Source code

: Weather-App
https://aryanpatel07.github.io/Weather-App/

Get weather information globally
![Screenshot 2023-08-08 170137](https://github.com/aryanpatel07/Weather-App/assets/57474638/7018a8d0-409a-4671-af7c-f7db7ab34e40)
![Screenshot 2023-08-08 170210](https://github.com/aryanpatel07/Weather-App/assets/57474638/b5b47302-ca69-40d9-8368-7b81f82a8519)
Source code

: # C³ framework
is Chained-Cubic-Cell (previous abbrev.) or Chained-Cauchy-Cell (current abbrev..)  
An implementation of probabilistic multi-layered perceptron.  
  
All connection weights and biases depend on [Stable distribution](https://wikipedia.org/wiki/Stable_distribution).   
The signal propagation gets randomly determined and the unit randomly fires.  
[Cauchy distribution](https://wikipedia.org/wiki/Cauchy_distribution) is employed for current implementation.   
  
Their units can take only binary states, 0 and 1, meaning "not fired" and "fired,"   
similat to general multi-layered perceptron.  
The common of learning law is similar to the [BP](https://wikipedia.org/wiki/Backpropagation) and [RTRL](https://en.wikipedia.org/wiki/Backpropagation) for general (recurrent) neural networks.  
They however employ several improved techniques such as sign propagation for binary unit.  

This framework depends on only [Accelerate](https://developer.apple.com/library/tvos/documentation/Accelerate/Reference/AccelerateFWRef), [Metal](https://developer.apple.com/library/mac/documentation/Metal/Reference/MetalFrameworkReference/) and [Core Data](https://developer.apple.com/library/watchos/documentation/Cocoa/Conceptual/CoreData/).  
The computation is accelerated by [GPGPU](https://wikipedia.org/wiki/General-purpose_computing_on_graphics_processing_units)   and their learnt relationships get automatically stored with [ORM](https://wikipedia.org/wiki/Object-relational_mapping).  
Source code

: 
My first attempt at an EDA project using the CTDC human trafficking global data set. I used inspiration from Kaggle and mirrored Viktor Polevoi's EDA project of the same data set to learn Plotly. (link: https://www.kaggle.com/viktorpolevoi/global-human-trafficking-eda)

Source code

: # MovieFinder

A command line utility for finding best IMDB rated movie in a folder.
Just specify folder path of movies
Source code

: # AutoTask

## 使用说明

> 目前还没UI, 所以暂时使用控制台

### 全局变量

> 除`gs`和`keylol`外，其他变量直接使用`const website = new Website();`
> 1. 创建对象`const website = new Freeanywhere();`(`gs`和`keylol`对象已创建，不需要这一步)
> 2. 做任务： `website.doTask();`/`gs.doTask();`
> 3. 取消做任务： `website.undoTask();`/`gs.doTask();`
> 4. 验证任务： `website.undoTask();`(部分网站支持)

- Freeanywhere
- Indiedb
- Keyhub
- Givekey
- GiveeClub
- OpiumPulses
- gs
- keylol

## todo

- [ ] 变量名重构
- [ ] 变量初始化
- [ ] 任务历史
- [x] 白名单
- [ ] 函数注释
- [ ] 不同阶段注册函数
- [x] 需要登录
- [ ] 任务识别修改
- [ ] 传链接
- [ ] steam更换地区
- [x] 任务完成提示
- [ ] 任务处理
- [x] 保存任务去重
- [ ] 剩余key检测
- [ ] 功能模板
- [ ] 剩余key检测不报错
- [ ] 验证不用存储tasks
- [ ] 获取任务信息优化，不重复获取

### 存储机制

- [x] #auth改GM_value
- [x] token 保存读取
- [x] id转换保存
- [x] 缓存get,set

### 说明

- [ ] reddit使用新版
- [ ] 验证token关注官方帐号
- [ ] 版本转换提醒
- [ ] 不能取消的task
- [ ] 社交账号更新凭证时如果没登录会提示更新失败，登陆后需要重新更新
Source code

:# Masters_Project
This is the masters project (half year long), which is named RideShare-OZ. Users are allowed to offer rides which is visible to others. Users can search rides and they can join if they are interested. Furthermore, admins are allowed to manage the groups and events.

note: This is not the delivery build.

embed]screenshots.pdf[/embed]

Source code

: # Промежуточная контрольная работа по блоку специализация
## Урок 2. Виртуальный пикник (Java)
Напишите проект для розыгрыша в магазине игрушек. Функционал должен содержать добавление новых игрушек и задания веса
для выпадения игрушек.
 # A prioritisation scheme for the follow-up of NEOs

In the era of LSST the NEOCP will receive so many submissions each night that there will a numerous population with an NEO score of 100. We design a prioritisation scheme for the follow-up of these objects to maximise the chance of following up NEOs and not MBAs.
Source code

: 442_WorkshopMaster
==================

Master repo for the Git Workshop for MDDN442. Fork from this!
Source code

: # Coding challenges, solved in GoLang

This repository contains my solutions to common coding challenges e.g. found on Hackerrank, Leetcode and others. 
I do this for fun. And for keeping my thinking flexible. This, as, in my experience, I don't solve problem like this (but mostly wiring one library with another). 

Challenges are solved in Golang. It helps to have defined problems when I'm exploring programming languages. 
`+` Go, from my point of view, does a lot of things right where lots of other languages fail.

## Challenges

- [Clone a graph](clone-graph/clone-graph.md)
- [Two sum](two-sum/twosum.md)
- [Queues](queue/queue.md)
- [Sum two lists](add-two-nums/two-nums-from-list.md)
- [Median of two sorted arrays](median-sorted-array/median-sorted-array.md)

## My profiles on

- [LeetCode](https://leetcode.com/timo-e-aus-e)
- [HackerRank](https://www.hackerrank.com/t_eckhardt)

* EXERCISE DIRECTIONS *
Retype every line up to and including the one that contains "is Chained-Cubic-Cell (previous", beginning at the first line of the records, with no edits.

* SOLUTION TO THIS PROBLEM *
Source code

: Weather-App
https://aryanpatel07.github.io/Weather-App/

Get weather information globally
![Screenshot 2023-08-08 170137](https://github.com/aryanpatel07/Weather-App/assets/57474638/7018a8d0-409a-4671-af7c-f7db7ab34e40)
![Screenshot 2023-08-08 170210](https://github.com/aryanpatel07/Weather-App/assets/57474638/b5b47302-ca69-40d9-8368-7b81f82a8519)
Source code

: # C³ framework
is Chained-Cubic-Cell (previous abbrev.) or Chained-Cauchy-Cell (current abbrev..)  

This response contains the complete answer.